Weiss et al. (2019) note that in clinical practice, there is consistency between the skills measured and the indices that make up the five-factor model, where the separation of VS and FR increases the practical usefulness of this version of the scale, as the measurement of nonverbal reasoning skills is more precise. For their part, Reynolds and Keith (2017) and Keith and Reynolds (2018) performed a series of CFA to determine the feasibility of separating VS and FR in the WISC-V and found that it was indeed psychometrically admissible. This represents an advantage of five-factor models over four-factor models.

In summary, in the Chilean sample, the four- and five-factor models are defensible at the psychometric level, presenting minimal differences in fit according to age range and similar problems. In theoretical terms, both models are based on the same theoretical framework (CHC), although the five-factor model is more closely aligned. Regarding clinical utility, the five-factor models achieve greater accuracy in the measurement of nonverbal reasoning skills because they have the separation of VS and FR. Considering all these psychometric, theoretical, and practical utility aspects, the results of this study provide evidence to support the use of the five-factor model to interpret WISC-V scores in Chile in children and adolescents.

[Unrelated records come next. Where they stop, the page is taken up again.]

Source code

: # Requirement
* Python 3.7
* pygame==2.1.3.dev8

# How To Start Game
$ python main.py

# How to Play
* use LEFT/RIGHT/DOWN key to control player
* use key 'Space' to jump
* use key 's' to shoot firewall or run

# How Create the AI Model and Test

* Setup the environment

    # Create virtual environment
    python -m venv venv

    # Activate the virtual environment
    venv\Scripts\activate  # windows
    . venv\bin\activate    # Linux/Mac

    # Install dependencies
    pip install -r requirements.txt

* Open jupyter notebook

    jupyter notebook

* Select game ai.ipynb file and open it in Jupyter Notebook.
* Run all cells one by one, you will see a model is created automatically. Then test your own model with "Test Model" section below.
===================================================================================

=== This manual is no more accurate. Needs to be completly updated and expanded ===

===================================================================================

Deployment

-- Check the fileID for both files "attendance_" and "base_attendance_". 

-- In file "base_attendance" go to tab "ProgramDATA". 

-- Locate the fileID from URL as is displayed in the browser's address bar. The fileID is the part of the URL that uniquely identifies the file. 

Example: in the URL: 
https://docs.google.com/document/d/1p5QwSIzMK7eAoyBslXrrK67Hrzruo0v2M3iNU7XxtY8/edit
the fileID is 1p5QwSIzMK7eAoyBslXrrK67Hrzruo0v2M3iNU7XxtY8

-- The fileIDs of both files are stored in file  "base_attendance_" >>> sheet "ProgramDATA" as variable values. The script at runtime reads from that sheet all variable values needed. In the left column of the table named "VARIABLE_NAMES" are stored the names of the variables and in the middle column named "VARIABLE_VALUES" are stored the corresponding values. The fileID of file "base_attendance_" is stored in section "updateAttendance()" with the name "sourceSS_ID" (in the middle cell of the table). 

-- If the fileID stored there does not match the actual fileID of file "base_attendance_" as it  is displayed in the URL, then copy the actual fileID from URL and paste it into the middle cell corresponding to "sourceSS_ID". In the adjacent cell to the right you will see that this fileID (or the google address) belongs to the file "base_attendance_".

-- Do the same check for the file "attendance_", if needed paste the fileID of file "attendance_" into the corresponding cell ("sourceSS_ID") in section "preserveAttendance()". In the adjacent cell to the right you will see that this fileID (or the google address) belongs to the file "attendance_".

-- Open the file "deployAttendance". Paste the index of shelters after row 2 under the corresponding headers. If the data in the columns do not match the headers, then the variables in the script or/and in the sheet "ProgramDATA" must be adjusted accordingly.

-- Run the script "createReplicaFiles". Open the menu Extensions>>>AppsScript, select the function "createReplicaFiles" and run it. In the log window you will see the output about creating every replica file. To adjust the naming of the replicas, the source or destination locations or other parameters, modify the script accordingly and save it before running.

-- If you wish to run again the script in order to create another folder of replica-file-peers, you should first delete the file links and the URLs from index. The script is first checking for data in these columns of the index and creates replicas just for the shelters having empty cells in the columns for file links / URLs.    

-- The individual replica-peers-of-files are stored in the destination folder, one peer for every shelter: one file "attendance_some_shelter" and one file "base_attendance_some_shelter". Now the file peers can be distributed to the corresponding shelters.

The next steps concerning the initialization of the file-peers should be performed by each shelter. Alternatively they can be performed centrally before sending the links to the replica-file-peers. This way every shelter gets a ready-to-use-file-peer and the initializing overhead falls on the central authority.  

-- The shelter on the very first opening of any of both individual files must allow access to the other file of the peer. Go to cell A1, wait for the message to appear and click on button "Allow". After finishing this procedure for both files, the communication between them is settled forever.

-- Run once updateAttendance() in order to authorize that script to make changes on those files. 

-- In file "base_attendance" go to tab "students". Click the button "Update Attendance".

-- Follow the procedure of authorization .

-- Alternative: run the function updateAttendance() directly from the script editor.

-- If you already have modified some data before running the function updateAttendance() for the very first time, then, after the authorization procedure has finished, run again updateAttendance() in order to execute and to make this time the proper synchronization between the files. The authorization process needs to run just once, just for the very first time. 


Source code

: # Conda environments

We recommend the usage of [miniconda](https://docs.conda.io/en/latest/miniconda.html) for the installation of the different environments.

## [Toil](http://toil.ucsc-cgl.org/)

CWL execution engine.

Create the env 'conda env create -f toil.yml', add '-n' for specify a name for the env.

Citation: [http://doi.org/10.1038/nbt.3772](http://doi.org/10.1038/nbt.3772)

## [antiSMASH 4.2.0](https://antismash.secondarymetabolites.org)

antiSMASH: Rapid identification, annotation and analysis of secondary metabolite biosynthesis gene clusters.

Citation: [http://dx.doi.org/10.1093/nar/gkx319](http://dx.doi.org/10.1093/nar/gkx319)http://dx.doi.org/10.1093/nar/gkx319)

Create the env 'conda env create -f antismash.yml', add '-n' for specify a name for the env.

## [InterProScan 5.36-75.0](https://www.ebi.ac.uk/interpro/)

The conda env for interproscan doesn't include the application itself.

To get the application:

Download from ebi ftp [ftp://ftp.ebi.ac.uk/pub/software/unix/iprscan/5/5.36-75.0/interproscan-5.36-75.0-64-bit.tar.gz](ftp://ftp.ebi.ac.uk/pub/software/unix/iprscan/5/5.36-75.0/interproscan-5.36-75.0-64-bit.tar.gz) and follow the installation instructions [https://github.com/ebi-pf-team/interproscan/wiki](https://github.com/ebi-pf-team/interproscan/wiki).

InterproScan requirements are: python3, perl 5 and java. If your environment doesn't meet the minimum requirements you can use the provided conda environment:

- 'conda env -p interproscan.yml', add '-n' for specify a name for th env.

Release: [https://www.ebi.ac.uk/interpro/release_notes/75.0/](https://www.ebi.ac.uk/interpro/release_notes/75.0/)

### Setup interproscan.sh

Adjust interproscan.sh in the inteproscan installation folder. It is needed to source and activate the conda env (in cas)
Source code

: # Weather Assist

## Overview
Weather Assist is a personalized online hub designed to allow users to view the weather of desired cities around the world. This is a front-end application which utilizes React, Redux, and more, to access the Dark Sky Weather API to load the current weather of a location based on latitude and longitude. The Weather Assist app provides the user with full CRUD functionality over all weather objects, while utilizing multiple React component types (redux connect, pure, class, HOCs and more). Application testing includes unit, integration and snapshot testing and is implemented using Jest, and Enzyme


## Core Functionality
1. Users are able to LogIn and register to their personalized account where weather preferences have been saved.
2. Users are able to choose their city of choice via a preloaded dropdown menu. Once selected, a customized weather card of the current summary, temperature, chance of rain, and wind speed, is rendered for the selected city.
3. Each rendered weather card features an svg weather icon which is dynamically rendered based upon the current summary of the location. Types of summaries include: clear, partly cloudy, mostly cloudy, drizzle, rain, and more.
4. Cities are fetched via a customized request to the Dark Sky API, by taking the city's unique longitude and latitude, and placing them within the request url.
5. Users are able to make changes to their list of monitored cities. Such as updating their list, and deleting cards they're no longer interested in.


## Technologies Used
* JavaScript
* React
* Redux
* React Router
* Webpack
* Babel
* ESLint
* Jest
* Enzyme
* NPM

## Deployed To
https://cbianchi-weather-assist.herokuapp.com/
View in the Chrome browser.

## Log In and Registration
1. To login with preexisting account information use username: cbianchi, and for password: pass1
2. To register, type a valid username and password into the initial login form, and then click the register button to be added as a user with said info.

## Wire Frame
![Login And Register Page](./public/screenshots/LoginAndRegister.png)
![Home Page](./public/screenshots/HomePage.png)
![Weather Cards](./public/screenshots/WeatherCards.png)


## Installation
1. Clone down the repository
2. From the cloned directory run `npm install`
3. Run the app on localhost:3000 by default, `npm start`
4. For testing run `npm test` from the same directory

Limitations and Future Research

Despite the theoretical and empirical contributions of the present study, its findings cannot be generalized to minority groups of the Chilean population or clinical groups. Given that the use of this scale is widespread in Chile to assess all children who require it, it would be advisable to explore the psychometric evidence in these groups. In addition, it is suggested that the reported findings be investigated with factorial invariance analyses.

5. Conclusions

This groundbreaking study in Chile investigated the significance of factor models with various configurations for the WISC-V in a substantial sample of children from different backgrounds across four age groups. Although varied, the results lend support to using the five-factor model proposed by Wechsler (2014b). Hopefully, these findings will enhance Chilean psychologists’ clinical and educational practice and contribute to fair and relevant evaluations.